Sekcja skatowa LKS Lyski powstała w 2007 roku. W dziesiątym roku istnienia jej pierwszy skład nie dość, że awansował do ekstraklasy, to jeszcze zajął w niej drugie miejsce. Od tamtej pory idzie mu najlepiej w pierwszej lidze, jeśli chodzi o drużyny z naszego regionu. Tylko raz, w 2018 roku, znalazł się poza trzecią trójką. W 2019 roku natomiast uplasował się na trzeciej pozycji, a w zakończonym właśnie sezonie 2020/21 (łączonym z powodu pandemii, ponieważ w zeszłym roku rozgrywki już wiosną przerwał atak koronawirusa) znowu był drugi.

– To oczywiście sukces, niemniej oczekiwania młodzieżowej części naszej drużyny były wyższe – stwierdza Grzegorz Wojaczek, który z początku był kapitanem LKS Lyski I, ale potem przekazał opaskę swojemu starszemu synowi Klaudiuszowi.

Rodzinny trzon

Filarem ekipy od początku są Grzegorz, Klaudiusz i Łukasz Wojaczkowie, czyli ojciec i dwaj synowie. Czwartym graczem jest Mirosław Szulik, kolega pana Grzegorza. Obaj grywali w skata już w dzieciństwie. Cała czwórka mieszka w Jejkowicach. Około dwóch lat temu dołączył do nich Dawid Michalski, który przeszedł z Buka Rudy. Od tej pory zespół może liczyć na rezerwowego, choć częściej zawodnicy się wymieniają. To przydaje się zwłaszcza wtedy, kiedy kolejka ligowa koliduje komuś z jakąś uroczystością rodzinną lub ktoś po prostu zachoruje.

Pan Grzegorz to emerytowany pracownik branży górniczej. Klaudiusz, 34-latek, pracuje w Urzędzie Skarbowym w Rybniku. Łukasz, jeszcze 24-latek (na początku stycznia kończy 25 lat), absolwent Technikum Górniczego w Rybniku, po maturze zatrudnił się w kopalni Rydułtowy-Anna i pracuje tam do dziś. Warto dodać, że kiedy LKS Lyski I zaczynał startować w rozgrywkach ligowych, był jeszcze juniorem. Mirosław Szulik jest przedsiębiorcą, prowadzi sklepy w Jejkowicach, a Dawid Michalski, 42-latek, mieszkaniec Rud, pracuje w miejscowej betoniarni.

Ambicji wiele

Panowie Grzegorz i Mirosław są w podobnym wieku, obaj mają około sześćdziesiątki, reszta teamu to już nieporównywalnie młodsze pokolenia. LKS Lyski I jest zatem jednym z najmłodszych teamów w polskiej lidze skatowej, co jak widać nie przeszkodziło mu w odnoszeniu sukcesów. Teraz jego zawodnicy cieszą się z drugiego miejsca w ekstraklasie, ale też analizują przyczyny, dla których nie udało się im zająć miejsca pierwszego! Jak mówi Grzegorz Wojaczek, ostatnia kolejka poszła im słabo, nie dali rady wykorzystać słabości swojego głównego rywala, którym był Amicus KWK Staszic Katowice, a i karta ich nie dopieszczała.

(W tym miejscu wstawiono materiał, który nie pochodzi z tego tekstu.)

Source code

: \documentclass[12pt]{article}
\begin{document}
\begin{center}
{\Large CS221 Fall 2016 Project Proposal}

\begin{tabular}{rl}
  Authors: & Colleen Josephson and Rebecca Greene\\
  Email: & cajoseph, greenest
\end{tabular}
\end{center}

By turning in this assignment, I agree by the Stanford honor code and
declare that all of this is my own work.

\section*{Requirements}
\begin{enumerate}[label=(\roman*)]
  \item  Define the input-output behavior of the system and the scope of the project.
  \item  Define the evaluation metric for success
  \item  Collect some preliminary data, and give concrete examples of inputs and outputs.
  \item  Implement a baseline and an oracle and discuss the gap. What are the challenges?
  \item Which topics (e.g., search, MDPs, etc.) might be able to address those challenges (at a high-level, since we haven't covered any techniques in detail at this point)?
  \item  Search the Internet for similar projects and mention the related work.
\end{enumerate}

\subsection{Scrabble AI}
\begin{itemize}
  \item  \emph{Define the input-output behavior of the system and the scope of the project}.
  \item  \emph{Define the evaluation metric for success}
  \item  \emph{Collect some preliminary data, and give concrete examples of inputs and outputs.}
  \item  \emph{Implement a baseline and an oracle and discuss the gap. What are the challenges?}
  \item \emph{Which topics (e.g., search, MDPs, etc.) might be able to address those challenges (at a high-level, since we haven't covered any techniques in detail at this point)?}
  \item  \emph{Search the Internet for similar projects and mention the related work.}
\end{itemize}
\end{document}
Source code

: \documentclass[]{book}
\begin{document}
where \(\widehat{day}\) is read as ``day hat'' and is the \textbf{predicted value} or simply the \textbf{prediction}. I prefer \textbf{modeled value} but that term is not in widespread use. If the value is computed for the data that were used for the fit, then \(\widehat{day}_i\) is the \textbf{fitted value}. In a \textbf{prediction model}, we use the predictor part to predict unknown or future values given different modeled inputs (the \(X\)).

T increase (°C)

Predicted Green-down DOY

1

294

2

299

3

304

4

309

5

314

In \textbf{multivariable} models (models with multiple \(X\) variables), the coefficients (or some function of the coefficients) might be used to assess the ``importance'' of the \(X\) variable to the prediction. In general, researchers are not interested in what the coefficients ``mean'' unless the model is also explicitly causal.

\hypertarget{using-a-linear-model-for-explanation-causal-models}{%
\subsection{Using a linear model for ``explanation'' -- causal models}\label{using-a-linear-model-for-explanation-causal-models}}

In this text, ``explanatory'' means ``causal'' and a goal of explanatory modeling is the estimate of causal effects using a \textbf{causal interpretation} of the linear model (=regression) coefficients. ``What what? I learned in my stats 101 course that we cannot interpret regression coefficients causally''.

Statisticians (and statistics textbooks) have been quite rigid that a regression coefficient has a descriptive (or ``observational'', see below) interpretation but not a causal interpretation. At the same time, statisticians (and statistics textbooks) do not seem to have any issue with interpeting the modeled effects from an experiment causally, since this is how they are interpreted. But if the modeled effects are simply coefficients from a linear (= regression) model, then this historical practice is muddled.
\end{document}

– Przegraliśmy jednak nie z przypadkowym zespołem, tylko właśnie z Amikusem, czyli z doskonałą drużyną, która od 2014 króluje w ekstraklasie. Poza podium wylądowała tylko raz, w 2016 roku, kiedy to i pierwszą ligę, i drużynowy puchar Polski wygrała Silesia Rybnik. Chcemy oczywiście być w czołówce pierwszej ligi, ba, chcielibyśmy być najlepsi i dołożymy starań, aby tak się stało – podsumowuje Grzegorz Wojaczek.

Warto dodać, że LKS Lyski ma jeszcze drugą drużynę, która występuje w czwartej lidze, a w tym sezonie uplasowała się na dziewiątym miejscu. W jej barwach grają Mirosław Szewczyk, Grzegorz Szulik, Hubert Kostka, Antoni Wojaczek i Lucjan Wochnik. A ponieważ jesteśmy przy koneksjach rodzinnych, informujemy, że Antoni Wojaczek to wuj Mirosława Szulika, brat jego mamy.